Die Deutsche Umwelthilfe (DUH) will mit einer Klage BMW und Daimler zum Produktionsende von Verbrennungsmotoren bis 2030 zwingen. Das teilte die DUH heute mit. Die Klageschriften wurden demnach bei den zuständigen Landgerichten in München und Stuttgart eingereicht.

Der Verein fordert von BMW und der Daimler-Marke Mercedes-Benz "den klimagerechten Umbau ihrer Unternehmen insbesondere durch eine drastische Reduzierung der CO2-Emissionen ihrer Fahrzeuge im Einklang mit den verbindlichen Regelungen des Pariser Klimaschutzabkommens und des deutschen Klimaschutzgesetzes".

Die beiden Autohersteller sollen dazu unter anderem bis 2030 den Verkauf klimaschädlicher Pkw mit Verbrennungsmotoren stoppen. Die DUH hatte zuvor von den Herstellern bis 20. September eine entsprechende Unterlassungserklärung gefordert und mit einer Klage gedroht. BMW verwies heute morgen auf dpa-Anfrage zunächst auf das bereits an die DUH zugestellte Antwortschreiben, in dem BMW den behaupteten Anspruch der Umwelthilfe zurückweist und auf den Gesetzgeber verweist. Über den Weg zur Erreichung der Klimaziele entschieden die demokratisch legitimierten Parlamente, hieß es in dem Schreiben.

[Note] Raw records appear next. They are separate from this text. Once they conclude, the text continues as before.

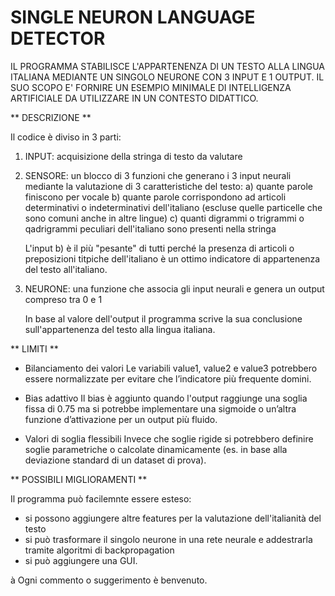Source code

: # SINGLE NEURON LANGUAGE DETECTOR

IL PROGRAMMA STABILISCE L'APPARTENENZA DI UN TESTO ALLA LINGUA ITALIANA MEDIANTE UN SINGOLO NEURONE CON 3 INPUT E 1 OUTPUT. 
IL SUO SCOPO E' FORNIRE UN ESEMPIO MINIMALE DI INTELLIGENZA ARTIFICIALE DA UTILIZZARE IN UN CONTESTO DIDATTICO.


** DESCRIZIONE **

Il codice è diviso in 3 parti:

1) INPUT: acquisizione della stringa di testo da valutare

2) SENSORE: un blocco di 3 funzioni che generano i 3 input neurali mediante la valutazione di 3 caratteristiche del testo:
    a) quante parole finiscono per vocale
    b) quante parole corrispondono ad articoli determinativi o indeterminativi dell'italiano (escluse quelle particelle che sono comuni anche in altre lingue)
    c) quanti digrammi o trigrammi o qadrigrammi peculiari dell'italiano sono presenti nella stringa

    L'input b) è il più "pesante" di tutti perché la presenza di articoli o preposizioni titpiche dell'italiano è un ottimo indicatore di appartenenza del testo all'italiano.

3) NEURONE: una funzione che associa gli input neurali e genera un output compreso tra 0 e 1

    In base al valore dell'output il programma scrive la sua conclusione sull'appartenenza del testo alla lingua italiana.

    
** LIMITI **

- Bilanciamento dei valori
Le variabili value1, value2 e value3 potrebbero essere normalizzate per evitare che l’indicatore più frequente domini.

- Bias adattivo
Il bias è aggiunto quando l'output raggiunge una soglia fissa di 0.75 ma si potrebbe implementare una sigmoide o un’altra funzione d’attivazione per un output più fluido. 

- Valori di soglia flessibili
Invece che soglie rigide si potrebbero definire soglie parametriche o calcolate dinamicamente (es. in base alla deviazione standard di un dataset di prova).


** POSSIBILI MIGLIORAMENTI **

Il programma può facilemnte essere esteso: 
- si possono aggiungere altre features per la valutazione dell'italianità del testo
- si può trasformare il singolo neurone in una rete neurale e addestrarla tramite algoritmi di backpropagation
- si può aggiungere una GUI.



à Ogni commento o suggerimento è benvenuto.

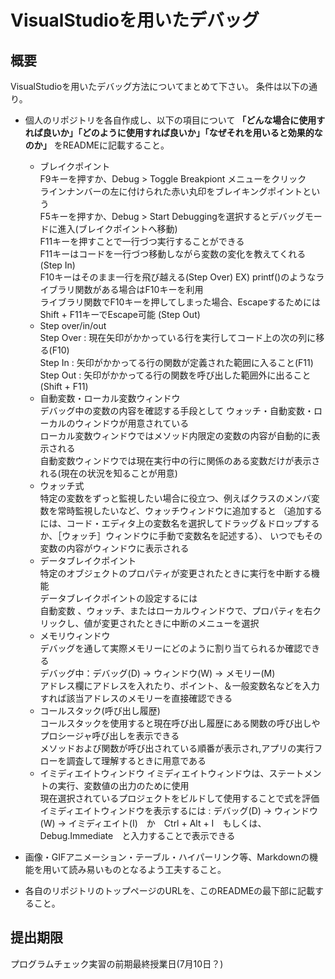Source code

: # VisualStudioを用いたデバッグ

## 概要
VisualStudioを用いたデバッグ方法についてまとめて下さい。
条件は以下の通り。

* 個人のリポジトリを各自作成し、以下の項目について **「どんな場合に使用すれば良いか」「どのように使用すれば良いか」「なぜそれを用いると効果的なのか」** をREADMEに記載すること。
  * ブレイクポイント\
  F9キーを押すか、Debug > Toggle Breakpiont メニューをクリック\
  ラインナンバーの左に付けられた赤い丸印をブレイキングポイントという\
  F5キーを押すか、Debug > Start Debuggingを選択するとデバッグモードに進入(ブレイクポイントへ移動)\
  F11キーを押すことで一行づつ実行することができる\
  F11キーはコードを一行づつ移動しながら変数の変化を教えてくれる(Step In)\
  F10キーはそのまま一行を飛び越える(Step Over) EX) printf()のようなライブラリ関数がある場合はF10キーを利用\
  ライブラリ関数でF10キーを押してしまった場合、EscapeするためにはShift + F11キーでEscape可能 (Step Out)
  * Step over/in/out\
  Step Over : 現在矢印がかかっている行を実行してコード上の次の列に移る(F10)\
  Step In : 矢印がかかってる行の関数が定義された範囲に入ること(F11)\
  Step Out : 矢印がかかってる行の関数を呼び出した範囲外に出ること(Shift + F11)
  * 自動変数・ローカル変数ウィンドウ\
  デバッグ中の変数の内容を確認する手段として ウォッチ・自動変数・ローカルのウィンドウが用意されている\
  ローカル変数ウィンドウではメソッド内限定の変数の内容が自動的に表示される\
  自動変数ウィンドウでは現在実行中の行に関係のある変数だけが表示される(現在の状況を知ることが用意)
  * ウォッチ式\
  特定の変数をずっと監視したい場合に役立つ、例えばクラスのメンバ変数を常時監視したいなど、ウォッチウィンドウに追加すると
  （追加するには、コード・エディタ上の変数名を選択してドラッグ＆ドロップするか、［ウォッチ］ウィンドウに手動で変数名を記述する）、
  いつでもその変数の内容がウィンドウに表示される
  * データブレイクポイント\
  特定のオブジェクトのプロパティが変更されたときに実行を中断する機能\
  データブレイクポイントの設定するには\
  自動変数 、ウォッチ、またはローカルウィンドウで、プロパティを右クリックし、値が変更されたときに中断のメニューを選択
  * メモリウィンドウ\
  デバッグを通して実際メモリーにどのように割り当てられるか確認できる\
  デバッグ中：デバッグ(D) -> ウィンドウ(W) -> メモリー(M)\
  アドレス欄にアドレスを入れたり、ポイント、＆一般変数名などを入力すれば該当アドレスのメモリーを直接確認できる
  * コールスタック(呼び出し履歴)\
  コールスタックを使用すると現在呼び出し履歴にある関数の呼び出しやプロシージャ呼び出しを表示できる\
  メソッドおよび関数が呼び出されている順番が表示され,アプリの実行フローを調査して理解するときに用意である
  * イミディエイトウィンドウ
  イミディエイトウィンドウは、ステートメントの実行、変数値の出力のために使用\
  現在選択されているプロジェクトをビルドして使用することで式を評価\
  イミディエイトウィンドウを表示するには : デバッグ(D) -> ウィンドウ(W) -> イミディエイト(I)　か　Ctrl + Alt + I　もしくは、
  Debug.Immediate　と入力することで表示できる
  
  
  
* 画像・GIFアニメーション・テーブル・ハイパーリンク等、Markdownの機能を用いて読み易いものとなるよう工夫すること。
* 各自のリポジトリのトップページのURLを、このREADMEの最下部に記載すること。

## 提出期限
プログラムチェック実習の前期最終授業日(7月10日？)
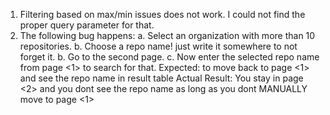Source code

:1. Filtering based on max/min issues does not work. I could not find the proper query parameter for that.
2. The following bug happens:
  a. Select an organization with more than 10 repositories.
  b. Choose a repo name! just write it somewhere to not forget it.
  b. Go to the second page.
  c. Now enter the selected repo name from page <1> to search for that.
  Expected: to move back to page <1> and see the repo name in result table
  Actual Result: You stay in page <2> and you dont see the repo name as long as you dont MANUALLY move to page <1>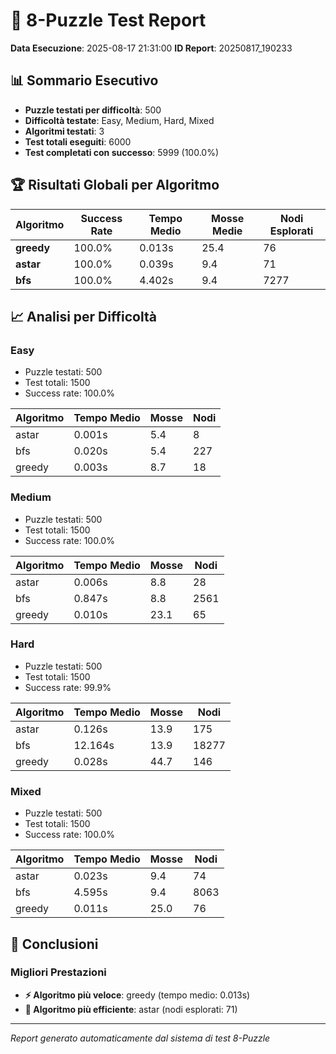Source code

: # 🧩 8-Puzzle Test Report

**Data Esecuzione**: 2025-08-17 21:31:00
**ID Report**: 20250817_190233

## 📊 Sommario Esecutivo

- **Puzzle testati per difficoltà**: 500
- **Difficoltà testate**: Easy, Medium, Hard, Mixed
- **Algoritmi testati**: 3
- **Test totali eseguiti**: 6000
- **Test completati con successo**: 5999 (100.0%)

## 🏆 Risultati Globali per Algoritmo

| Algoritmo | Success Rate | Tempo Medio | Mosse Medie | Nodi Esplorati |
|-----------|-------------|-------------|-------------|----------------|
| **greedy** | 100.0% | 0.013s | 25.4 | 76 |
| **astar** | 100.0% | 0.039s | 9.4 | 71 |
| **bfs** | 100.0% | 4.402s | 9.4 | 7277 |

## 📈 Analisi per Difficoltà

### Easy

- Puzzle testati: 500
- Test totali: 1500
- Success rate: 100.0%

| Algoritmo | Tempo Medio | Mosse | Nodi |
|-----------|------------|-------|------|
| astar | 0.001s | 5.4 | 8 |
| bfs | 0.020s | 5.4 | 227 |
| greedy | 0.003s | 8.7 | 18 |

### Medium

- Puzzle testati: 500
- Test totali: 1500
- Success rate: 100.0%

| Algoritmo | Tempo Medio | Mosse | Nodi |
|-----------|------------|-------|------|
| astar | 0.006s | 8.8 | 28 |
| bfs | 0.847s | 8.8 | 2561 |
| greedy | 0.010s | 23.1 | 65 |

### Hard

- Puzzle testati: 500
- Test totali: 1500
- Success rate: 99.9%

| Algoritmo | Tempo Medio | Mosse | Nodi |
|-----------|------------|-------|------|
| astar | 0.126s | 13.9 | 175 |
| bfs | 12.164s | 13.9 | 18277 |
| greedy | 0.028s | 44.7 | 146 |

### Mixed

- Puzzle testati: 500
- Test totali: 1500
- Success rate: 100.0%

| Algoritmo | Tempo Medio | Mosse | Nodi |
|-----------|------------|-------|------|
| astar | 0.023s | 9.4 | 74 |
| bfs | 4.595s | 9.4 | 8063 |
| greedy | 0.011s | 25.0 | 76 |

## 🎯 Conclusioni

### Migliori Prestazioni

- **⚡ Algoritmo più veloce**: greedy (tempo medio: 0.013s)
- **🎯 Algoritmo più efficiente**: astar (nodi esplorati: 71)

---
*Report generato automaticamente dal sistema di test 8-Puzzle*
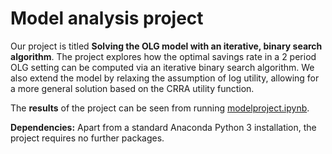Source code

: # Model analysis project

Our project is titled **Solving the OLG model with an iterative, binary search algorithm**. The project explores how the optimal savings rate in a 2 period OLG setting can be computed via an iterative binary search algorithm. We also extend the model by relaxing the assumption of log utility, allowing for a more general solution based on the CRRA utility function.

The **results** of the project can be seen from running [modelproject.ipynb](modelproject.ipynb).

**Dependencies:** Apart from a standard Anaconda Python 3 installation, the project requires no further packages.
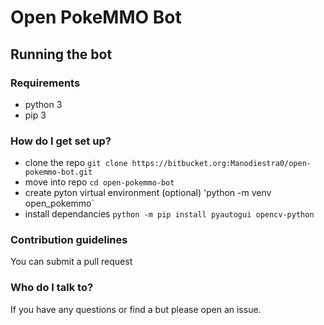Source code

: # Open PokeMMO Bot #

## Running the bot ##
### Requirements ###

* python 3
* pip 3

### How do I get set up? ###
* clone the repo
`git clone https://bitbucket.org:Manodiestra0/open-pokemmo-bot.git`
* move into repo
`cd open-pokemmo-bot`
* create pyton virtual environment (optional)
'python -m venv open_pokemmo`
* install dependancies
`python -m pip install pyautogui opencv-python`

### Contribution guidelines ###

You can submit a pull request

### Who do I talk to? ###

If you have any questions or find a but please open an issue.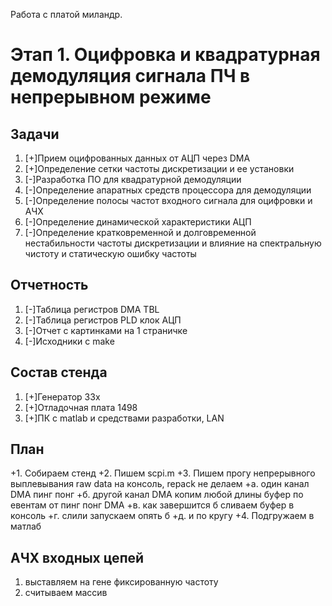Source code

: Работа с платой миландр.

# Этап 1. Оцифровка и квадратурная демодуляция сигнала ПЧ в непрерывном режиме

## Задачи
1. [+]Прием оцифрованных данных от АЦП через DMA
2. [+]Определение сетки частоты дискретизации и ее установки
3. [-]Разработка ПО для квадратурной демодуляции
4. [-]Определение апаратных средств процессора для демодуляции
5. [-]Определение полосы частот входного сигнала для оцифровки и АЧХ
6. [-]Определение динамической характеристики АЦП
7. [-]Определение кратковременной и долговременной нестабильности частоты дискретизации
   и влияние на спектральную чистоту и статическую ошибку частоты

## Отчетность
1. [-]Таблица регистров DMA TBL
1. [-]Таблица регистров PLD клок АЦП
1. [-]Отчет с картинками на 1 страничке
1. [-]Исходники с make

## Состав стенда
1. [+]Генератор 33x
2. [+]Отладочная плата 1498
3. [+]ПК с matlab и средствами разработки, LAN

## План
+1. Собираем стенд
+2. Пишем scpi.m
+3. Пишем прогу непрерывного выплевывания raw data на консоль, repack не делаем
   +а. один канал DMA пинг понг
   +б. другой канал DMA копим любой длины буфер по евентам от пинг понг DMA
   +в. как завершится б сливаем буфер в консоль
   +г. слили запускаем опять б
   +д. и по кругу
+4. Подгружаем в матлаб

## АЧХ входных цепей
1. выставляем на гене фиксированную частоту
2. считываем массив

Ein Sprecher von Mercedes-Benz sagte auf Anfrage: "Wir werden uns das anschauen, wenn die Klagen da sind." In dem Antwortschreiben des Unternehmens an die DUH hieß es, für eine Unterlassungserklärung sehe man keine Grundlage, "denn wir haben längst eine klare Erklärung für den Spurwechsel zur Klimaneutralität abgegeben."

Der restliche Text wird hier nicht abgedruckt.